And the cheers ring out from Ely to Elko, from Gabbs to Mina. But what of Washoe, where urban voters may feel differently, and where Amodei may be vulnerable?

That remains to be seen and will depend on the effectiveness of Democratic state Treasurer Kate Marshall’s campaign — she immediately tried to raise money by tapping into the outrage over the ad — and the Democratic machine revving up in Reno-Sparks as it did in 2010 to help Harry Reid win decisively there over Sharron Angle.

Raising the debt ceiling is a difficult issue to talk about in 30 seconds, the kind of nuanced policy that doesn’t lend itself to 30-second ads. Unless, of course, you simply want to draw attention to your candidate and stir up the base.

Amodei’s pollster, John McLaughlin, released a memo soon after the ad started airing this week, showing results that indicate voters are concerned about the massive U.S. debt and about the consequences of raising the ceiling without significant spending cuts.

Of course, if the question was asked another way, the results might be different. To wit: “If you knew that not raising the debt ceiling could put the U.S. in default and threaten the markets, would you support doing so?” A different kind of scare tactic than depicting a Chinese invasion, but certainly closer to the truth — by a lot. No matter.

Stutzman dismissed criticism that the ad is racist — borderline, maybe — but the real issue is whether it is xenophobic fear-mongering, which, of course, it is. And done for effect.

It also appears to be working, as the enhanced TV buy indicates. Amodei is likely to report a much better second-quarter haul next month and he is well-positioned to rake in national money and be remade in the national GOP’s eyes as a temporal hero.

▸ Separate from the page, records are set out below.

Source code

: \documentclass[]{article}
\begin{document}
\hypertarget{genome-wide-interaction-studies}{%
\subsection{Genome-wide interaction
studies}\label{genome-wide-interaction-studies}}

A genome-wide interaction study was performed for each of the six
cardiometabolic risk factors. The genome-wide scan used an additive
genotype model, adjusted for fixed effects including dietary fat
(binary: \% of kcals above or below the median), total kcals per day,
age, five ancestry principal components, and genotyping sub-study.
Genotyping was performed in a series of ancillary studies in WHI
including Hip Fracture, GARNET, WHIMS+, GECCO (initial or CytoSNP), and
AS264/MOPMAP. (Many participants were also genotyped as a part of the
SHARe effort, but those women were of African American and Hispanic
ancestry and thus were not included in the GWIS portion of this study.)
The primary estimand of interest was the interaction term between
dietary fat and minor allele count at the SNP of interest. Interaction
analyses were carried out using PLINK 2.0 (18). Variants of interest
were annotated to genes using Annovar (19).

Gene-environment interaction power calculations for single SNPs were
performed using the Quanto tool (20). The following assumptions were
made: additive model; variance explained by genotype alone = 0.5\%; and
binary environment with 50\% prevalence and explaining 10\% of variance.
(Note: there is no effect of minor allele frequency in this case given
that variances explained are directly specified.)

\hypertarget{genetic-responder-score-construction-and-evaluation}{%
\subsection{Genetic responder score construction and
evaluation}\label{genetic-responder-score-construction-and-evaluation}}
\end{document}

Amodei is the favorite, even if the Supreme Court reverses the lower court decision and allows what Secretary of State Ross Miller had called a “ballot royale.” The ballot is no longer so royale for the Democrats as the only other major GOP candidate still competing is ex-USS Cole Cmdr. Kirk Lippold. I suppose Greg Brower could change his mind (unlikely) or Sharron Angle could stop selling her book long enough to jump back in (oh, what a delicious dream!).

But for now, in a district that is solidly Republican, Amodei is reveling in the attention his ad concocted by Stutzman has brought — no matter what the Chinese, the Asian-Americans, Kate Marshall or anyone else says.